Behind the Ahoy Process – Ecasting
We’re huge fans of email campaigns here at ahoy. They allow you to reach large numbers of people, but without many of the costs of sending out hundreds or even thousands of printed fliers. Traditionally response rates are also higher from ecasts and are much easier to measure, so there are very few reasons not to consider it. Unfortunately it’s not all plain sailing, and there’s a lot of additional design and technical considerations that have to go into campaigns to get the best results. As the first of many background insights, I thought it worth going into a little(!) detail on just some of what’s involved in building a typical effective ecast here when we’re sending it on behalf of a client.
Email programs and web browsers all have a tendency to display emails differently, and with considerably more limits in what they can and can’t do. If you thought it was bad just with websites, then you’ve seen nothing!

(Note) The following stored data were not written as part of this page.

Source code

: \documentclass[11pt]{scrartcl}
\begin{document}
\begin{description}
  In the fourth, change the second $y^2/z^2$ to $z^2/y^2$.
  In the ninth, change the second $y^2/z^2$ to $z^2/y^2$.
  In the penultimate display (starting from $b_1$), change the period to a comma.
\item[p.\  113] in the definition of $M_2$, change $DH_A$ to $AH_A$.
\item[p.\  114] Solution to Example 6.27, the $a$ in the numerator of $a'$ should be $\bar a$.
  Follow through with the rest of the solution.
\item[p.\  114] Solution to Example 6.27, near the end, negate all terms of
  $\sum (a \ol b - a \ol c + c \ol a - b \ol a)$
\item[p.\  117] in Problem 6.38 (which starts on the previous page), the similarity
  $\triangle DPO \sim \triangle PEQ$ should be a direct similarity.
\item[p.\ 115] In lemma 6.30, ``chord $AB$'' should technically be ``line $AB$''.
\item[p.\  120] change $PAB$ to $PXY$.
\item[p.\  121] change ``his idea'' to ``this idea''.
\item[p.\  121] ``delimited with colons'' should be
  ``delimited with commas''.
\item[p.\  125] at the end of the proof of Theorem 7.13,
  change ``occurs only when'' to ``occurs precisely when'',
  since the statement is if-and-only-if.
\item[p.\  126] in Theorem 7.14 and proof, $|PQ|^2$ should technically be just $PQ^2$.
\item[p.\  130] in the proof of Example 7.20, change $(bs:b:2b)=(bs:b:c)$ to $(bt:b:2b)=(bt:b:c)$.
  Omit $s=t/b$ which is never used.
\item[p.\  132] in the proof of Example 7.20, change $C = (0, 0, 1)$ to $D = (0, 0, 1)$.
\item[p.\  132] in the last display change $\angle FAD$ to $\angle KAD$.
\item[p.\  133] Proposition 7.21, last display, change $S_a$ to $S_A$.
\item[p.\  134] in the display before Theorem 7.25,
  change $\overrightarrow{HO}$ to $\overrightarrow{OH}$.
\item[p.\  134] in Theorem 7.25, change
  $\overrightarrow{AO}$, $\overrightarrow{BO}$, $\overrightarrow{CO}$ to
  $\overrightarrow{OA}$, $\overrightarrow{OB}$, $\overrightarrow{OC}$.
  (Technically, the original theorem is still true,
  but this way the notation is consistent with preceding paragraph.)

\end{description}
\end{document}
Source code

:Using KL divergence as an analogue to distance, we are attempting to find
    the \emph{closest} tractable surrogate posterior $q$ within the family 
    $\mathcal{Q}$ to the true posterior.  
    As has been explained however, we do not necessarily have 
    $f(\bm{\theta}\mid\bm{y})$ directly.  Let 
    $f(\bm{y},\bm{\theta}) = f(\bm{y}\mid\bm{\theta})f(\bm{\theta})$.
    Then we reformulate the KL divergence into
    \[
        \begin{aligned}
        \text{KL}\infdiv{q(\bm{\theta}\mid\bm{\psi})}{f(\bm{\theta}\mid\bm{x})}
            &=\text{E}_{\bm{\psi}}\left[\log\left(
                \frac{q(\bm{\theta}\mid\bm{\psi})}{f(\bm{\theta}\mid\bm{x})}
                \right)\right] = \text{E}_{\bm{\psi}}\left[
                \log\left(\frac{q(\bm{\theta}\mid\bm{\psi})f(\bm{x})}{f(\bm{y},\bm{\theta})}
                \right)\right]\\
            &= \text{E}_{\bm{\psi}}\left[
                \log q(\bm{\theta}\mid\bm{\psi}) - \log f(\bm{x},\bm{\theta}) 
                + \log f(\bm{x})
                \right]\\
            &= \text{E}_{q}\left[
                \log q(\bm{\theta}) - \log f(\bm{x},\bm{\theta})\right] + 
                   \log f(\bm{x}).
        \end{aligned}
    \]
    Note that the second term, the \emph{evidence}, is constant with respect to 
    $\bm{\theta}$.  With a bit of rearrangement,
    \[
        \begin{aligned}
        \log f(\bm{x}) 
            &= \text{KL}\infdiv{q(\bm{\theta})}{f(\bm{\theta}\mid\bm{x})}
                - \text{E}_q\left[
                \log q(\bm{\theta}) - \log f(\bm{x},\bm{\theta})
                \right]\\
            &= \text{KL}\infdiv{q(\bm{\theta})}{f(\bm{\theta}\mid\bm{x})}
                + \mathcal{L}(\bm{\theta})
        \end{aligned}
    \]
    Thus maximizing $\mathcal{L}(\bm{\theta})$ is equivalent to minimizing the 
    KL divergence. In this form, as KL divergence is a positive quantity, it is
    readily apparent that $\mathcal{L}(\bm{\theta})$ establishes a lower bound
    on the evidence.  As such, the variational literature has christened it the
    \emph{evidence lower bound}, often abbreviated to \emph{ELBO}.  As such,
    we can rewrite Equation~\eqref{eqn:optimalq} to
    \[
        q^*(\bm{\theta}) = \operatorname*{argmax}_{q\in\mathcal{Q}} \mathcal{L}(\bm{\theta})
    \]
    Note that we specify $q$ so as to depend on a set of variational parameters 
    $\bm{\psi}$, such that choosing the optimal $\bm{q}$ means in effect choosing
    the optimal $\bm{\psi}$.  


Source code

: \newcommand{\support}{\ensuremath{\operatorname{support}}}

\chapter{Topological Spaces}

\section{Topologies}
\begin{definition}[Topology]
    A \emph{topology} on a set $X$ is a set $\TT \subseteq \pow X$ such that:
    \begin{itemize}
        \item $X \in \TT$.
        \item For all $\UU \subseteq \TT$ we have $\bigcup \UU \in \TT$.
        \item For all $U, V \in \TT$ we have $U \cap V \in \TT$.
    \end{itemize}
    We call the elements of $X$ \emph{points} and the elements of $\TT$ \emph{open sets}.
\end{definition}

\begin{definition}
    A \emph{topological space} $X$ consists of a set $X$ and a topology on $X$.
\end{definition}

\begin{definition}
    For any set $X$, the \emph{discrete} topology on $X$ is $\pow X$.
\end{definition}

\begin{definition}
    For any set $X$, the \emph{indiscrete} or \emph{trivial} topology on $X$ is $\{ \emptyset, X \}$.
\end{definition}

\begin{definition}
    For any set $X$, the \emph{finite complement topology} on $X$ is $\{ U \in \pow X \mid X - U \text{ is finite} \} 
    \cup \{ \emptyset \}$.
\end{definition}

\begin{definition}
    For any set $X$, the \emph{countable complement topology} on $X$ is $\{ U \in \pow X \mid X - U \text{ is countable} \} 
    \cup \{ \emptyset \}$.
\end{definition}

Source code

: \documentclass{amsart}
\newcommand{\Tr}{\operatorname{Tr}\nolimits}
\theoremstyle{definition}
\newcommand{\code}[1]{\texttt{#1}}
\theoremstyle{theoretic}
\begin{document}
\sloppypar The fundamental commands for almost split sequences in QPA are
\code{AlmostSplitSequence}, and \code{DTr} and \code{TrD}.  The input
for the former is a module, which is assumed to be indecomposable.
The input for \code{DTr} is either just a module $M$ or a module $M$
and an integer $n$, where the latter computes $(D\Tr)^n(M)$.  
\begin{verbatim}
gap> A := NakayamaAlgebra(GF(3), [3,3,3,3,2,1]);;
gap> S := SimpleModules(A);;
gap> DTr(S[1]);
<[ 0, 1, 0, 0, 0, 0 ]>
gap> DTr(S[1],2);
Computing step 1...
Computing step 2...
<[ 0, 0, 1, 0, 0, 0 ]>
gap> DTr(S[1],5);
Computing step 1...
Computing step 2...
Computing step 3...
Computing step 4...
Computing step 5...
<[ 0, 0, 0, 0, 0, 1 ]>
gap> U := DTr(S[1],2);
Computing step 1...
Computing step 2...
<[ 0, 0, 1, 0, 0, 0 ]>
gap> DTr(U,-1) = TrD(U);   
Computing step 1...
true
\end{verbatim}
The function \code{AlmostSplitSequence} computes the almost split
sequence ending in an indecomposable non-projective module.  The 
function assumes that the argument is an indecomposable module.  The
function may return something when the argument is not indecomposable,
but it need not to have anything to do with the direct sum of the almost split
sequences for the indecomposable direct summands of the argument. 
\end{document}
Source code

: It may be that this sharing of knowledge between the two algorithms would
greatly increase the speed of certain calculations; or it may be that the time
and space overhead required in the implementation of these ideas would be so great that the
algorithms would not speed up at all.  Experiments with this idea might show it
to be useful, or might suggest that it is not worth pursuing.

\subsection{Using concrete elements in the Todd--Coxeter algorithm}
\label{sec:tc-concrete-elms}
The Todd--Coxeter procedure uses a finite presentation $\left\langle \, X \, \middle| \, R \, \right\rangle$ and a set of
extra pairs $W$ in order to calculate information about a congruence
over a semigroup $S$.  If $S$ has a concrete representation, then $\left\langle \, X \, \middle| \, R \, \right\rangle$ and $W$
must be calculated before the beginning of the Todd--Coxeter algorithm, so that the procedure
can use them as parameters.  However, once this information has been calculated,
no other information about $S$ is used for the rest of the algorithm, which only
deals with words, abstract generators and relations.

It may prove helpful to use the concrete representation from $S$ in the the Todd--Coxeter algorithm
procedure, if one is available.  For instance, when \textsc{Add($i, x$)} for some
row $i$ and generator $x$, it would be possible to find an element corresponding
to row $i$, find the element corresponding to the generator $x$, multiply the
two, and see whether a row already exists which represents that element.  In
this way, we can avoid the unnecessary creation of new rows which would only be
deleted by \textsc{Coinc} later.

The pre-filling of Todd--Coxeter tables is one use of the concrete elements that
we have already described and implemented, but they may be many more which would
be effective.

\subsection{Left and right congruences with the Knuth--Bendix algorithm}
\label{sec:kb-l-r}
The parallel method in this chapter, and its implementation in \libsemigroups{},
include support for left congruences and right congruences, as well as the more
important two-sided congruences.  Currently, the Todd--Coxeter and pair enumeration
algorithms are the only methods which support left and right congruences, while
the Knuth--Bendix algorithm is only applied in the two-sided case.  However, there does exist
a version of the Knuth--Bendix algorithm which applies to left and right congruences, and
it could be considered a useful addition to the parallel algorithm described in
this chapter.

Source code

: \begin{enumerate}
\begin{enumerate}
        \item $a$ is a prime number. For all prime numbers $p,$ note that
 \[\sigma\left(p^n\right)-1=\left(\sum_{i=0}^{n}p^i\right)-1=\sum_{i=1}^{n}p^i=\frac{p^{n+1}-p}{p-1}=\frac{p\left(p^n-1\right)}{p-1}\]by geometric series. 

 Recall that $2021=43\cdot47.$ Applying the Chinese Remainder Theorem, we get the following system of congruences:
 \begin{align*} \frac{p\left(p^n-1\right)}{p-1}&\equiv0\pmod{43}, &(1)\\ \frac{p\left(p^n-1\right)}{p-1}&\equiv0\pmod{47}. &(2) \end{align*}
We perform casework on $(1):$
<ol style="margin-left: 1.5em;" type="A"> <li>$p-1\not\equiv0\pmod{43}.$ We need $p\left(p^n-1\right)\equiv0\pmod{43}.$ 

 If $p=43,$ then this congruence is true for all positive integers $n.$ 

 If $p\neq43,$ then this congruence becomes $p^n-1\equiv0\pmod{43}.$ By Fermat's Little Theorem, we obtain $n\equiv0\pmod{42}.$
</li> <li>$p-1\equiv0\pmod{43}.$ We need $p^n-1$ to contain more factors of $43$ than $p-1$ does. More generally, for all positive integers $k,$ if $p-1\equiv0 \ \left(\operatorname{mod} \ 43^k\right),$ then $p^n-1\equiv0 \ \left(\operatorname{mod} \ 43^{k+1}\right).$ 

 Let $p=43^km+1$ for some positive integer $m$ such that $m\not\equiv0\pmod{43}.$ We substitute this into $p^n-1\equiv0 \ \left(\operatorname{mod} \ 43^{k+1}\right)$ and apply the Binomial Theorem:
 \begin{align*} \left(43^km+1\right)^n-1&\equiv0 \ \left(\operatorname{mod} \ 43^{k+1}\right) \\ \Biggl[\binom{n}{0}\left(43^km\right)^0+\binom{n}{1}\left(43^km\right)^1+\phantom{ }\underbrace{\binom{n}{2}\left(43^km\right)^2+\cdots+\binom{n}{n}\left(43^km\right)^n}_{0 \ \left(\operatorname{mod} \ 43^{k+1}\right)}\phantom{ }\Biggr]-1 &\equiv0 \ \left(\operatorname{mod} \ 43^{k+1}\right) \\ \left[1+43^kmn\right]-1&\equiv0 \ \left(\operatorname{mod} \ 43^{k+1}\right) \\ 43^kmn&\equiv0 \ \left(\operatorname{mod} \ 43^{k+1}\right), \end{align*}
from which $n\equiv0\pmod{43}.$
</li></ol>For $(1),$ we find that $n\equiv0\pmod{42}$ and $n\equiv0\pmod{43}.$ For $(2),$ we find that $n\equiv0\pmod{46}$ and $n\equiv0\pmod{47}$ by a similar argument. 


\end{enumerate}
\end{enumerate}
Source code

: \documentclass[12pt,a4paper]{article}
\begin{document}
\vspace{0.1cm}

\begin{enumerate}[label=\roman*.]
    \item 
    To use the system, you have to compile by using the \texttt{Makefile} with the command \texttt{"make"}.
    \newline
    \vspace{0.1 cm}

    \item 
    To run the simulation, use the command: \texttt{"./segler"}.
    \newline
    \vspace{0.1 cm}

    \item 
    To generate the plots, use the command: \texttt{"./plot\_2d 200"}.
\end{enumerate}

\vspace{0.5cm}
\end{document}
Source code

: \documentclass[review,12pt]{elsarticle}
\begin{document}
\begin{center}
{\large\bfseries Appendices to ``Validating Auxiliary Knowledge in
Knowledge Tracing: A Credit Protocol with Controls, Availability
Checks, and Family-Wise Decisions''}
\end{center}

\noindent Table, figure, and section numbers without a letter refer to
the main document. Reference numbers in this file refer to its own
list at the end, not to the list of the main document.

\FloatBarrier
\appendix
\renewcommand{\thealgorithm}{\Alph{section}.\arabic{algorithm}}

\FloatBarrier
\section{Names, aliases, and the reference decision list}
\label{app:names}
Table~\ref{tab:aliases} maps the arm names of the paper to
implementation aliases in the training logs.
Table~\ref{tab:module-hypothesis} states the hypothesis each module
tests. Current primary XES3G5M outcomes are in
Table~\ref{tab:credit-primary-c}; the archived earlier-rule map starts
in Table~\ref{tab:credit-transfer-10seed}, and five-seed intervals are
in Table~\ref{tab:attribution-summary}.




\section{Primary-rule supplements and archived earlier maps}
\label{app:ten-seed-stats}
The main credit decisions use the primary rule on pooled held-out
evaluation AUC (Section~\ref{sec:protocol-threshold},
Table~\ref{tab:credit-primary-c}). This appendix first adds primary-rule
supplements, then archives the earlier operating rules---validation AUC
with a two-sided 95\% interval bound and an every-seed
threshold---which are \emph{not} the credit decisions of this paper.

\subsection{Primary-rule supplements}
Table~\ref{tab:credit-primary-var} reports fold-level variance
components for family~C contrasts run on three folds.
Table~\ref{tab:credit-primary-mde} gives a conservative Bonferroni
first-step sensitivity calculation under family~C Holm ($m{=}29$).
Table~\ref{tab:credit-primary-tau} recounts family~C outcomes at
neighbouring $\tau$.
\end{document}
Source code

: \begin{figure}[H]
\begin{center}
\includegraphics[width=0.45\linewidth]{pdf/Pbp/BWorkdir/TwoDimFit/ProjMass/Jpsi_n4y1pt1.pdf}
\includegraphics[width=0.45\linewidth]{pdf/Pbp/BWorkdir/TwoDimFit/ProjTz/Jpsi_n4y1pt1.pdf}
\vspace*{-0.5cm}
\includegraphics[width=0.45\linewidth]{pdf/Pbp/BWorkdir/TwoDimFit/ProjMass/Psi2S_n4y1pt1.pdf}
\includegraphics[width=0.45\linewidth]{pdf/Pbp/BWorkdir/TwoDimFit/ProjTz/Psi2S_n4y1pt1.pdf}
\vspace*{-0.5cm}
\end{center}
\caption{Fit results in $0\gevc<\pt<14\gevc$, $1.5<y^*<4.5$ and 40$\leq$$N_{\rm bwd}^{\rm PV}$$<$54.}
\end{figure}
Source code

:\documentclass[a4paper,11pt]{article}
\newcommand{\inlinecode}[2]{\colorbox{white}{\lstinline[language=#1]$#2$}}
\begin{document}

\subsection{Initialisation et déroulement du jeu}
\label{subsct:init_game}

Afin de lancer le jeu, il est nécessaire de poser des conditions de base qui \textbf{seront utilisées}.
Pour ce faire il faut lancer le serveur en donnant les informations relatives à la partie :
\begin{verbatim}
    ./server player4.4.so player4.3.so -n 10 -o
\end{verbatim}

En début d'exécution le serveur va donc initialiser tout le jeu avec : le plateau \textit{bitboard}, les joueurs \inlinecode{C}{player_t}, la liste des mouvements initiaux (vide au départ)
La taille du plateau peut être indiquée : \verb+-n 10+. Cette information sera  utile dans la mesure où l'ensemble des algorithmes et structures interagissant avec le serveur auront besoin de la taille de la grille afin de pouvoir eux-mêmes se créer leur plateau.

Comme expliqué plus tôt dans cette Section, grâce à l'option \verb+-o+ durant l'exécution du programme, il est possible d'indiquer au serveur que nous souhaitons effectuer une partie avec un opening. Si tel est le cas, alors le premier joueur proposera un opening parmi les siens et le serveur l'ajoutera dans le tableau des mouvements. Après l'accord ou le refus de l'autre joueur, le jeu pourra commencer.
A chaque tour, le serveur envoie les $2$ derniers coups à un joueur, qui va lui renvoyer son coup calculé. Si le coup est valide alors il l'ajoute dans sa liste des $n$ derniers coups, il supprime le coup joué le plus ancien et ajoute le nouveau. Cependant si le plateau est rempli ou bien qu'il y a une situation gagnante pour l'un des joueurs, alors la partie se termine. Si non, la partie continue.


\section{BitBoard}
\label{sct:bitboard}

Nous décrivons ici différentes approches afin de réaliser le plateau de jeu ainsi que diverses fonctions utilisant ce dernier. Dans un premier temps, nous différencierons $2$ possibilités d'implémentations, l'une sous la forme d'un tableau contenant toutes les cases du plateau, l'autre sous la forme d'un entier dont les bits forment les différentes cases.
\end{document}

Thus building it has to be a co-ordinated effort between the design and development teams here (and yes, we sometimes even have a few healthy arguments; it keeps us all sharp!). The final ecast may even differ a little from the earlier concept designs, but there’ll always be a good reason. It’s a tradeoff between top notch design, and building it in a way which gets the message to the most people.
It would be very easy for us to design an ecast like a print ad, cut it into a big bunch of images, whack it in and hit send. It would look pixel perfect, and could be developed in minutes. However experience quite quickly shows us this would reach fewer people. Firstly, spam filter software tries to analyse the actual text present in emails. Spammers realised if they didn’t put any readable text in and just embedded text inside images, then such software couldn’t scan it. The anti-spam vendors very quickly caught on, and now almost invariably weight anything with only images as spam likely. Additionally, as most email clients don’t download images now unless told to, you need some text in there to hook your audience into actually hitting that ‘download images’ button in the first place. That text then has to be written in a certain way; you’d be surprised how relatively innocuous sounding phrases like ‘guaranteed’ or poorly worded unsubscribe links will be treat as having a very high risk of being spam. Aside from the text, are we using sender addresses they’ve seen before thus are more likely to trust? Are we writing subject lines that’ll get them to open the email? Are we scheduling a send at an appropriate time of the day for the audience? All stuff we take a lot of time to think about. Then as a final step all new campaigns are also put through thorough testing to make sure it works or degrades gracefully on all the major email clients (not just the one on the dev’s machine), and equally importantly that it passes all spam filters. If it doesn’t; then we go back to the drawing board with it!
A lot goes on behind the scenes many people probably don’t realise, but that’s the ahoy approach to all our work. If we weren’t passionate and thorough about what we do, then it would show quite quickly!